The People’s Liberation Army’s rocket force conducted its first live-fire drill with its first regiment of Russian made S-400s in November 2018, The Diplomat reported, citing Russian sources.
According to The Diplomat, a Chinese S-400 intercepted a "simulated ballistic target" around 250 kilometers, or 155 miles, away. The Taiwan Strait separating Taiwan from the Chinese mainland varies between 81 and 140 miles wide.
Annexing Taiwan is the primary military ambition of the Chinese Communist Party. Chinese war plans apparently anticipate a massive air and missile bombardment of Taiwanese defenses followed by an amphibious assault across the strait under heavy fighter cover.
To defend against attack, the Taiwanese air force operates around 330 F-CK, F-16 and Mirage 2000 fighters, a not insignificant force. Taipei is upgrading its F-16s and F-CKs with new sensors and weapons. But at first glance, China possesses the aerial advantage in a cross-strait battle.
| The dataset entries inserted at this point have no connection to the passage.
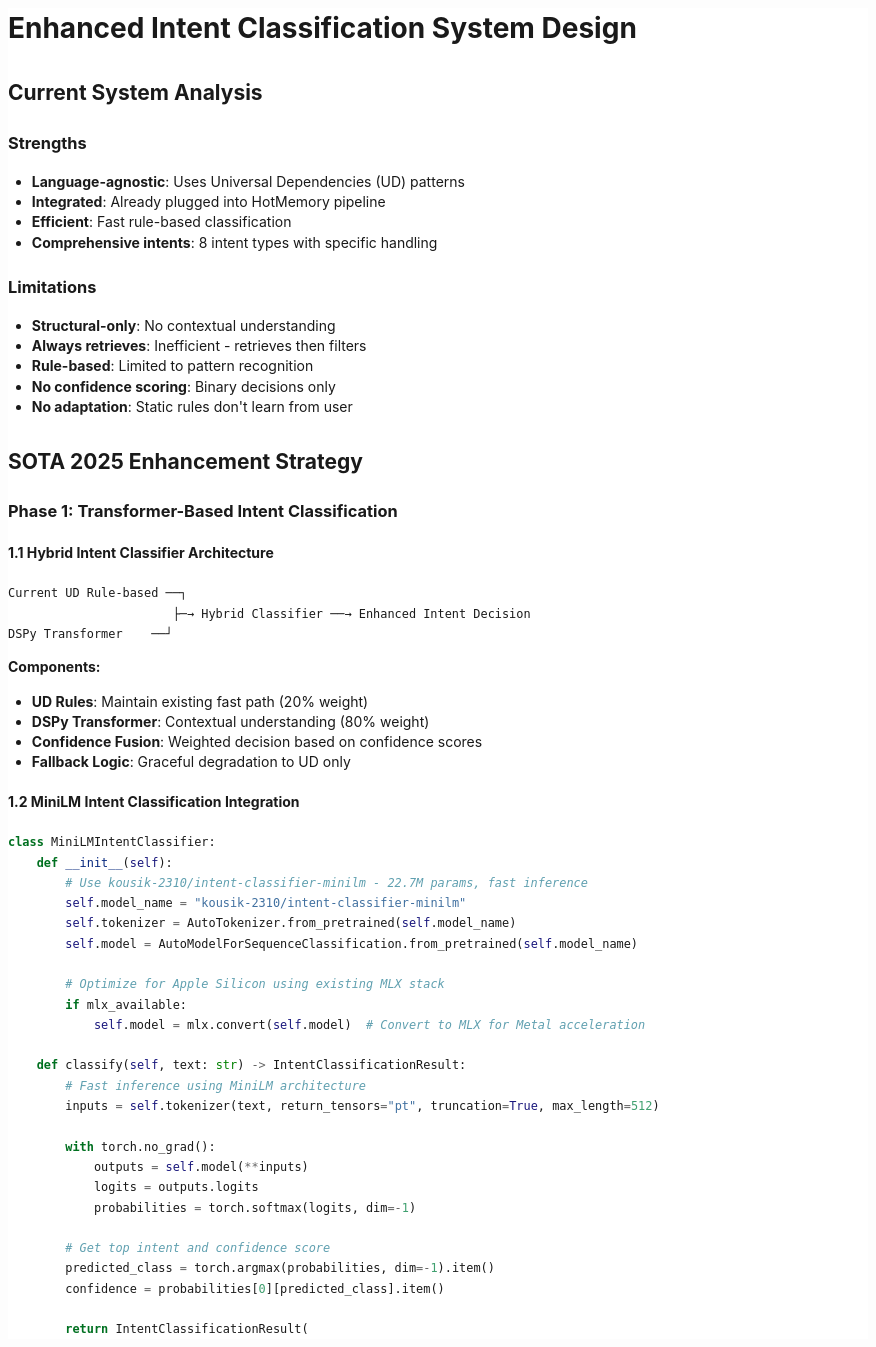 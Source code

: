 # Enhanced Intent Classification System Design

## Current System Analysis

### Strengths
- **Language-agnostic**: Uses Universal Dependencies (UD) patterns
- **Integrated**: Already plugged into HotMemory pipeline
- **Efficient**: Fast rule-based classification
- **Comprehensive intents**: 8 intent types with specific handling

### Limitations
- **Structural-only**: No contextual understanding
- **Always retrieves**: Inefficient - retrieves then filters
- **Rule-based**: Limited to pattern recognition
- **No confidence scoring**: Binary decisions only
- **No adaptation**: Static rules don't learn from user

## SOTA 2025 Enhancement Strategy

### Phase 1: Transformer-Based Intent Classification

#### 1.1 Hybrid Intent Classifier Architecture
```
Current UD Rule-based ──┐
                       ├─→ Hybrid Classifier ──→ Enhanced Intent Decision
DSPy Transformer    ──┘
```

**Components:**
- **UD Rules**: Maintain existing fast path (20% weight)
- **DSPy Transformer**: Contextual understanding (80% weight)
- **Confidence Fusion**: Weighted decision based on confidence scores
- **Fallback Logic**: Graceful degradation to UD only

#### 1.2 MiniLM Intent Classification Integration
```python
class MiniLMIntentClassifier:
    def __init__(self):
        # Use kousik-2310/intent-classifier-minilm - 22.7M params, fast inference
        self.model_name = "kousik-2310/intent-classifier-minilm"
        self.tokenizer = AutoTokenizer.from_pretrained(self.model_name)
        self.model = AutoModelForSequenceClassification.from_pretrained(self.model_name)
        
        # Optimize for Apple Silicon using existing MLX stack
        if mlx_available:
            self.model = mlx.convert(self.model)  # Convert to MLX for Metal acceleration
    
    def classify(self, text: str) -> IntentClassificationResult:
        # Fast inference using MiniLM architecture
        inputs = self.tokenizer(text, return_tensors="pt", truncation=True, max_length=512)
        
        with torch.no_grad():
            outputs = self.model(**inputs)
            logits = outputs.logits
            probabilities = torch.softmax(logits, dim=-1)
            
        # Get top intent and confidence score
        predicted_class = torch.argmax(probabilities, dim=-1).item()
        confidence = probabilities[0][predicted_class].item()
        
        return IntentClassificationResult(
```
"Taiwan faces one of the most difficult air-defense problems in the world," the California think-tank RAND reported in 2016. "What makes Taiwan’s air-defense problem so difficult is the combination of its proximity to China, coupled with the massive investments that the People’s Republic of China has made in a range of systems that threaten Taiwan’s aircraft—not just while they are in the air but also while they are on the ground."
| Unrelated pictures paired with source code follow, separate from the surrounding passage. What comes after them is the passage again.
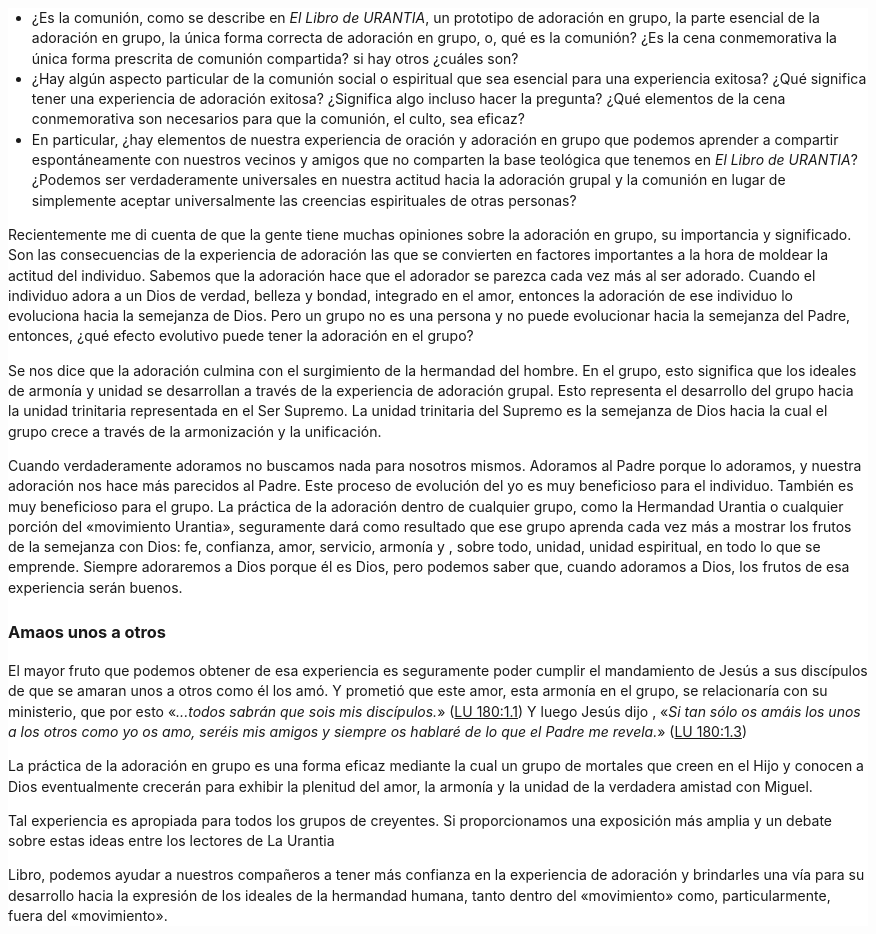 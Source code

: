 - ¿Es la comunión, como se describe en _El Libro de URANTIA_, un prototipo de adoración en grupo, la parte esencial de la adoración en grupo, la única forma correcta de adoración en grupo, o, qué es la comunión? ¿Es la cena conmemorativa la única forma prescrita de comunión compartida? si hay otros ¿cuáles son?
- ¿Hay algún aspecto particular de la comunión social o espiritual que sea esencial para una experiencia exitosa? ¿Qué significa tener una experiencia de adoración exitosa? ¿Significa algo incluso hacer la pregunta? ¿Qué elementos de la cena conmemorativa son necesarios para que la comunión, el culto, sea eficaz?
- En particular, ¿hay elementos de nuestra experiencia de oración y adoración en grupo que podemos aprender a compartir espontáneamente con nuestros vecinos y amigos que no comparten la base teológica que tenemos en _El Libro de URANTIA_? ¿Podemos ser verdaderamente universales en nuestra actitud hacia la adoración grupal y la comunión en lugar de simplemente aceptar universalmente las creencias espirituales de otras personas?

Recientemente me di cuenta de que la gente tiene muchas opiniones sobre la adoración en grupo, su importancia y significado. Son las consecuencias de la experiencia de adoración las que se convierten en factores importantes a la hora de moldear la actitud del individuo. Sabemos que la adoración hace que el adorador se parezca cada vez más al ser adorado. Cuando el individuo adora a un Dios de verdad, belleza y bondad, integrado en el amor, entonces la adoración de ese individuo lo evoluciona hacia la semejanza de Dios. Pero un grupo no es una persona y no puede evolucionar hacia la semejanza del Padre, entonces, ¿qué efecto evolutivo puede tener la adoración en el grupo?

Se nos dice que la adoración culmina con el surgimiento de la hermandad del hombre. En el grupo, esto significa que los ideales de armonía y unidad se desarrollan a través de la experiencia de adoración grupal. Esto representa el desarrollo del grupo hacia la unidad trinitaria representada en el Ser Supremo. La unidad trinitaria del Supremo es la semejanza de Dios hacia la cual el grupo crece a través de la armonización y la unificación.

Cuando verdaderamente adoramos no buscamos nada para nosotros mismos. Adoramos al Padre porque lo adoramos, y nuestra adoración nos hace más parecidos al Padre. Este proceso de evolución del yo es muy beneficioso para el individuo. También es muy beneficioso para el grupo. La práctica de la adoración dentro de cualquier grupo, como la Hermandad Urantia o cualquier porción del «movimiento Urantia», seguramente dará como resultado que ese grupo aprenda cada vez más a mostrar los frutos de la semejanza con Dios: fe, confianza, amor, servicio, armonía y , sobre todo, unidad, unidad espiritual, en todo lo que se emprende. Siempre adoraremos a Dios porque él es Dios, pero podemos saber que, cuando adoramos a Dios, los frutos de esa experiencia serán buenos.

### Amaos unos a otros

El mayor fruto que podemos obtener de esa experiencia es seguramente poder cumplir el mandamiento de Jesús a sus discípulos de que se amaran unos a otros como él los amó. Y prometió que este amor, esta armonía en el grupo, se relacionaría con su ministerio, que por esto «_...todos sabrán que sois mis discípulos._» ([LU 180:1.1](/es/The_Urantia_Book/180#p1_1)) Y luego Jesús dijo , «_Si tan sólo os amáis los unos a los otros como yo os amo, seréis mis amigos y siempre os hablaré de lo que el Padre me revela._» ([LU 180:1.3](/es/The_Urantia_Book/180#p1_3))

La práctica de la adoración en grupo es una forma eficaz mediante la cual un grupo de mortales que creen en el Hijo y conocen a Dios eventualmente crecerán para exhibir la plenitud del amor, la armonía y la unidad de la verdadera amistad con Miguel.

Tal experiencia es apropiada para todos los grupos de creyentes. Si proporcionamos una exposición más amplia y un debate sobre estas ideas entre los lectores de La Urantia

Libro, podemos ayudar a nuestros compañeros a tener más confianza en la experiencia de adoración y brindarles una vía para su desarrollo hacia la expresión de los ideales de la hermandad humana, tanto dentro del «movimiento» como, particularmente, fuera del «movimiento».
Assuming Taiwanese fighters survive the first round of Chinese attacks, either by dispersing to highways or caves or through some heroic defensive effort by Taiwan's own surface-to-air missile batteries, the planes still must contend with Chinese SAMs, now including S-400s, firing missiles across the strait.
"On the slight chance that an aircraft could get off the ground, it is likely to face attack before it can reach altitude or combat speeds," RAND concluded.
RAND’s assessment however assumes the S-400 and other Russian long-range air-defenses work as advertised. The Swedish Defense Research Agency in 2019 warned against assuming Russian missiles always work perfectly. The Swedes cited the poor performance of Russian-made systems in Syrian service.
"The fact that Russian-supplied [air-defense] systems operated by Syrians, including very modern systems such as Pantsir, have repeatedly come up short in Syria does not mean that some of the new capabilities that Russia is deploying at home are not real or not a source for concern,” the Swedish report explained.
"But the track record of actual operations should still give pause for thought; the laws of physics still apply, the Earth is still round and hitting a moving target over long distances is still both complicated and demanding."
Taipei isn’t taking any chances. Just in case the S-400s indeed are as capable as some experts fear they are, Taiwan has invested heavily in missiles that are capable of suppressing Chinese SAM sites. The Taiwanese arsenal includes hundreds of ground-launched ballistic missiles with sufficient range to strike Chinese S-400s.
Taiwan's fighters are getting ground-attack cruise missiles. In 2014, the Taiwanese air force finished modifying 71 F-CK fighters to carry new Wan Chien stand-off air-to-surface missiles. The air force planned to modify the other 56 F-CKs to a similar standard by 2017.
The Wan Chien missile system bolsters the fighter fleet by "increase[ing] combat effectiveness and [providing] the capability to strike airports, harbors and missile and radar positions," according to Jane's.
But RAND advised Taiwan's leaders to try winning the fighter battle ... by not fighting it, and investing in surface-to-air missiles instead of warplanes. China's S-400s would have nothing to shoot at, while Taiwan's own SAM batteries plucked Chinese fighters from the sky.